A chocolate lover’s protein boost in a single bowl. Desserts .

Creamy high‑protein chocolate pudding, rich, satisfying, and healthy.

Published: February 25, 2026
Share:
Jump to Recipe Pin It
High Protein Chocolate Pudding | Evlin Ardelo's Blog - Life, Style & Adventures
Chocolate has traveled across continents, from ancient Mesoamerican drinks to modern sweet treats. Its deep, earthy notes have always paired well with nourishment, and today science blends the two by adding protein to create a dessert that sustains.
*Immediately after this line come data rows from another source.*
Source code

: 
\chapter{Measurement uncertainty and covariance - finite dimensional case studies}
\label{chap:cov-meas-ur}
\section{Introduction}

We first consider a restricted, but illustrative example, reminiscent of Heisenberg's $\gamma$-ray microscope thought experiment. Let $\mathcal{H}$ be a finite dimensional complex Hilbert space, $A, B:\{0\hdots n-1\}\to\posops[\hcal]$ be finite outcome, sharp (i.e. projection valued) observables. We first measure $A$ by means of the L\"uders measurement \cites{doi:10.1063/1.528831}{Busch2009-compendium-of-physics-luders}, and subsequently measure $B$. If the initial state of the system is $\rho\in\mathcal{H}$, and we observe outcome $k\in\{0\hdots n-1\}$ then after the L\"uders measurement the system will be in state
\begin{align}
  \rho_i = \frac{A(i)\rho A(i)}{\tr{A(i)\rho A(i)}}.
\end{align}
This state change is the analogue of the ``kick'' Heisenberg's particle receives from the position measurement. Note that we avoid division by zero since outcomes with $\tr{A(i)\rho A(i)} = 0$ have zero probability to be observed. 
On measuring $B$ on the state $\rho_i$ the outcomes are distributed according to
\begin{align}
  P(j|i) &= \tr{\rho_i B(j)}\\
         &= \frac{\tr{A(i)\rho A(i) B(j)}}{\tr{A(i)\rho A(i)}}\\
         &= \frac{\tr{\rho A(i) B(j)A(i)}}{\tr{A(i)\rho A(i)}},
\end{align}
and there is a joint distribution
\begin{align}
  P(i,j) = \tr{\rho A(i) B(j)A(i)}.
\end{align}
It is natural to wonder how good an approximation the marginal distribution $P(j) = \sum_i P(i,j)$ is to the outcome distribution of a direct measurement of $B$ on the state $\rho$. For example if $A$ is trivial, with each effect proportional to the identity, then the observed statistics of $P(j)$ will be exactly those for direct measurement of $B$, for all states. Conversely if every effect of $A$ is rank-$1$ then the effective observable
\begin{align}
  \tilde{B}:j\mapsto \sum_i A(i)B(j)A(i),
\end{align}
The concept behind high‑protein puddings emerged as athletes sought convenient recovery foods, turning a classic comfort into a functional snack.

Why You'll Love It

  • - Silky, chocolatey texture without heavy cream
  • - Boosts muscle recovery with whey protein
  • - Low in sugar, fits most diets
  • - Quick to assemble, no baking required

*"The texture is buttery yet light, and I feel full for hours."*

Essential Ingredient Guide

  • Whey protein powder: Choose a high‑quality chocolate‑flavored whey; it dissolves smoothly and adds the rich cocoa base.
  • Cocoa powder: Unsweetened, Dutch‑process cocoa gives depth; sift to avoid lumps.
  • Greek yogurt: Provides creaminess and a tang that balances chocolate; opt for plain for control.
  • Sweetener: Maple syrup or a pinch of stevia adds subtle sweetness without overpowering.
  • Vanilla extract: A few drops heighten aromatics and round out flavors.
  • Chia seeds (optional): Add for extra fiber; they thicken the pudding if left to sit.

Complete Cooking Process

  • Ingredient Readiness:

    Measure protein, sift cocoa, and have yogurt at room temperature to blend without clumps.

  • Flavor Development:

    Whisk cocoa and sweetener with a splash of milk, letting the heat release chocolate aroma.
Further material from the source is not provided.